To be candid, I am undergoing the healing process due to a breakup presently. The various issues of investing in a relationship with a WL is therefore still fresh in my mind.

Also this is my third relationship with a WL (and it shall probably not be my last). As I am myself is undergoing a cathartic process of healing presently, I thought it expedient if brothers equally suffering can get together and form a 'support' group.

There shall be no judgement passed on the 'folly' of falling in love with WL in the first place. We will share about the various issues and how they impact you. There will be empathy and sharing of experiences (of how we are coping or have coped). Hopefully, by doing so, your healing journey will be made less arduous.

As with friends, I do expect a fair amount of 'kick's' in the proverbial backside too. People will definitely try to drum 'commonsense' into you.

Fellow 'sufferers', you will get none of that from me - as I too am in the same predicament. I have gone through a timultuous relationship before (and going through the pain again currently).

Just a little background:

I'm in my late 30's running a business that I can call my own. I was keeping a 'mistress' who works at a popular niteclub.

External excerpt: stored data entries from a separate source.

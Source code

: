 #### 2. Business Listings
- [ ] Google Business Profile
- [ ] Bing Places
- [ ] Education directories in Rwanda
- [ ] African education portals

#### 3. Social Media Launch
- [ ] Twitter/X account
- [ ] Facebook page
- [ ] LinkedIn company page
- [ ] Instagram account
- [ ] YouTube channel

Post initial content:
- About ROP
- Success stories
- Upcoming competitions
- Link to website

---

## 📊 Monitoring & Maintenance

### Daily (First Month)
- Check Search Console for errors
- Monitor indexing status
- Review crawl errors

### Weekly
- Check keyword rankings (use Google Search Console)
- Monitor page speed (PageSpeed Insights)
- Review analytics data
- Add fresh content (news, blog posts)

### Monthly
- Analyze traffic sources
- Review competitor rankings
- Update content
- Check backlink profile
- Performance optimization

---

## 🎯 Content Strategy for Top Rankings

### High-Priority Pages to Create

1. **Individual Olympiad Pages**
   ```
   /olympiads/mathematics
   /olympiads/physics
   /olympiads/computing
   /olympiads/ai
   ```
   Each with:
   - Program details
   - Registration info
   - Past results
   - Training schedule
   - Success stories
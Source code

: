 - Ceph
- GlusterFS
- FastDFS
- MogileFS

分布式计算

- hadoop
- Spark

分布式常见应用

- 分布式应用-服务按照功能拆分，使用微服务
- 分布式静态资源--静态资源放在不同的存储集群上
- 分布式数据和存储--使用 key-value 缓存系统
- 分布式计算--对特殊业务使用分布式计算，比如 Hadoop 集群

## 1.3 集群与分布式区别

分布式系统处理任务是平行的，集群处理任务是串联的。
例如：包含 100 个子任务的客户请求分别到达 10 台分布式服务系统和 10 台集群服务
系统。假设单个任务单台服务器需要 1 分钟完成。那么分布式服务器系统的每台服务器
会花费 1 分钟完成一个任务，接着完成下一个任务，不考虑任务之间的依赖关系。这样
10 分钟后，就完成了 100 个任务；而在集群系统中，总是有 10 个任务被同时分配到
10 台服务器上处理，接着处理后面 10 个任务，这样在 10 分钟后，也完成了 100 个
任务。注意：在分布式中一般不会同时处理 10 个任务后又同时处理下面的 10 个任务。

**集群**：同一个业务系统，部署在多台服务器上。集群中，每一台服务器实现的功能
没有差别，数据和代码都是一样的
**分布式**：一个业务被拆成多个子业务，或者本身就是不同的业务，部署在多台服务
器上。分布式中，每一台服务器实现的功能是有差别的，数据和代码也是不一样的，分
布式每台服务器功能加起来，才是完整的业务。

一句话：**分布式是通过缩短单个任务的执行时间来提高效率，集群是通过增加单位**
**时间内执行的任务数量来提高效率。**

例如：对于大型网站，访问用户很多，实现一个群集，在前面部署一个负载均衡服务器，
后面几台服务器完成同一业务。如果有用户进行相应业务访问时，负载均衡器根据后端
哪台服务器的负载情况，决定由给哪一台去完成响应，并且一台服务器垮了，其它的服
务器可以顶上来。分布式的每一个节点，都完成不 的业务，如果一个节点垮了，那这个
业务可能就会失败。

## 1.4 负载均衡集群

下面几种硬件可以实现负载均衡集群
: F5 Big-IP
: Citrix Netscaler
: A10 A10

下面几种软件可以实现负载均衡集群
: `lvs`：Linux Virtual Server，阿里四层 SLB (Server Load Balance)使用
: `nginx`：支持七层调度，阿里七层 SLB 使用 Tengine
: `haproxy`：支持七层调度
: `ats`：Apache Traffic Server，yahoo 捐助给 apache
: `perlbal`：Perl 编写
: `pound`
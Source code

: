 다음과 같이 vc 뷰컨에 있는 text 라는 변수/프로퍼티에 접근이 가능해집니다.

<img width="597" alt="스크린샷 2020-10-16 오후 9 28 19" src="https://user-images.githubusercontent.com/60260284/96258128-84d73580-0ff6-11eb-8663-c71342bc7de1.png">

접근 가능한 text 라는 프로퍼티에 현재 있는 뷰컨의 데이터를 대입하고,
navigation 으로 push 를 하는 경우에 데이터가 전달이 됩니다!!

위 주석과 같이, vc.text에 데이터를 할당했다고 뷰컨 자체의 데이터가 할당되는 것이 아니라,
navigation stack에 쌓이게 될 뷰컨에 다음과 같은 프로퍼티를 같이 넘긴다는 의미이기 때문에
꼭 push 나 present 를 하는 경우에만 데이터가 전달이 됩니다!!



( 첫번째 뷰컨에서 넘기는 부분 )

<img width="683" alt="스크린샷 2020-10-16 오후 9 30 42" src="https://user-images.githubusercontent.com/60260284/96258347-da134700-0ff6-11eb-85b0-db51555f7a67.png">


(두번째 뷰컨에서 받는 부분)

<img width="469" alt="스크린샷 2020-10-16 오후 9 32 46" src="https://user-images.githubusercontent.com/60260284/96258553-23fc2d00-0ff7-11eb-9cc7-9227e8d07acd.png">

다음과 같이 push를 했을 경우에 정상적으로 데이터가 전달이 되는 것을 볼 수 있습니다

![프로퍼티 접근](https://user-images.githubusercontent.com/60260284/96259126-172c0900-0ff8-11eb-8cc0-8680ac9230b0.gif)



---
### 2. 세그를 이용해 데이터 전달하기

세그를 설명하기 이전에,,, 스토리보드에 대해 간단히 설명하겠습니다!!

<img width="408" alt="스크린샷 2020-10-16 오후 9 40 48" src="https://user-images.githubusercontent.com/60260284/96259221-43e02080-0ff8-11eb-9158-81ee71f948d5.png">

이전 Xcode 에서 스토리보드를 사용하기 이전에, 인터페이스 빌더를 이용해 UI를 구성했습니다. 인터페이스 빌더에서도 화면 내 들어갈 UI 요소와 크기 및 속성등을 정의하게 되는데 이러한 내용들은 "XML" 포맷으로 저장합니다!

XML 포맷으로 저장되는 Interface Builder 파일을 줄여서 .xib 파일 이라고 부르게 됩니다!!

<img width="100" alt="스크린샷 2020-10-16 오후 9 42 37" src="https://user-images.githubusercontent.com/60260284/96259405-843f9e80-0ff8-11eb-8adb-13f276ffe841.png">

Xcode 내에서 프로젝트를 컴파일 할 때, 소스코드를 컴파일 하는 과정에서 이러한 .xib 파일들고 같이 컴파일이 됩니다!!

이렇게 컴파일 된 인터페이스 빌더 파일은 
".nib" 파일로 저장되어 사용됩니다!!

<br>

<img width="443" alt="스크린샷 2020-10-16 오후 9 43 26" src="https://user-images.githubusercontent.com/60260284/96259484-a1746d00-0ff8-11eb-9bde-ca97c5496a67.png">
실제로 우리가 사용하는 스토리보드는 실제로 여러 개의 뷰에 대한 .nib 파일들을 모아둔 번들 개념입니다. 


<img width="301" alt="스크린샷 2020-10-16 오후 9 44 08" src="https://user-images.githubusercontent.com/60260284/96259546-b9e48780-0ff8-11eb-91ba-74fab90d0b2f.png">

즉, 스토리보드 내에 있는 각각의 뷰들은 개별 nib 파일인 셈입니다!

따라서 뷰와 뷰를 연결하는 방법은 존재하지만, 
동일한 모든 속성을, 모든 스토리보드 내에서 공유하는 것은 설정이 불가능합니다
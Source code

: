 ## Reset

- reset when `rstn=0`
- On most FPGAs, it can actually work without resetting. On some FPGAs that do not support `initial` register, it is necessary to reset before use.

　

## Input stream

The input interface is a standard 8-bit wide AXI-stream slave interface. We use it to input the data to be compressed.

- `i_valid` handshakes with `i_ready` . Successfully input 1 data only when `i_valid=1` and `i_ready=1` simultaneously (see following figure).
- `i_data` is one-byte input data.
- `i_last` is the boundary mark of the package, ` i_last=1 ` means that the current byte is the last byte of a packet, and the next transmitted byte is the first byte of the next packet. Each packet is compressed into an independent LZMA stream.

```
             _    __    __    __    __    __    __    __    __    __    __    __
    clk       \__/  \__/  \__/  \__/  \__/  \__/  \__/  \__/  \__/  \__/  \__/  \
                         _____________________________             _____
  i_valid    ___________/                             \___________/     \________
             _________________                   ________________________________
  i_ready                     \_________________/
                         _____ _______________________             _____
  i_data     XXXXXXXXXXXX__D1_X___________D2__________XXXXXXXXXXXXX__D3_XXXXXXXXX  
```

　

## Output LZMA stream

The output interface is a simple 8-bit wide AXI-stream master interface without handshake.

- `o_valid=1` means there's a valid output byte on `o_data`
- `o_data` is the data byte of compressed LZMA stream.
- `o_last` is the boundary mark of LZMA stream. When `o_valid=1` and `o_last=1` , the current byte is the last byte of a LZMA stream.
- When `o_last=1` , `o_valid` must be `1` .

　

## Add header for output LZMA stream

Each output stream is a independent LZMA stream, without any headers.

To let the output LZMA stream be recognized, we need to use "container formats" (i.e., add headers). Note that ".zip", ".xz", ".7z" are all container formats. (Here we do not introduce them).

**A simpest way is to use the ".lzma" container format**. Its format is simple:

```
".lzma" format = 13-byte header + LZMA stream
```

After a passionate (and expensive) affair of only 6 months, we are calling it quits.

Some 'issues' where I will touch on:

a) Money, money and more money
b) Reality and romantic ideal
c) Question of 'faithfulness/loyalty'.
d) Time requirements.
e) The defination of 'friends' and who you/WL associate with.
f) Jealousy (yours and the WL)
g) Passion and Sex. Is it commoditised?
h) Validation of your own desirability.
i) Long term commitment.

I will elaborate a little more and more about this affair and the above points soon.

Brothers and fellow sufferers, I wish you well.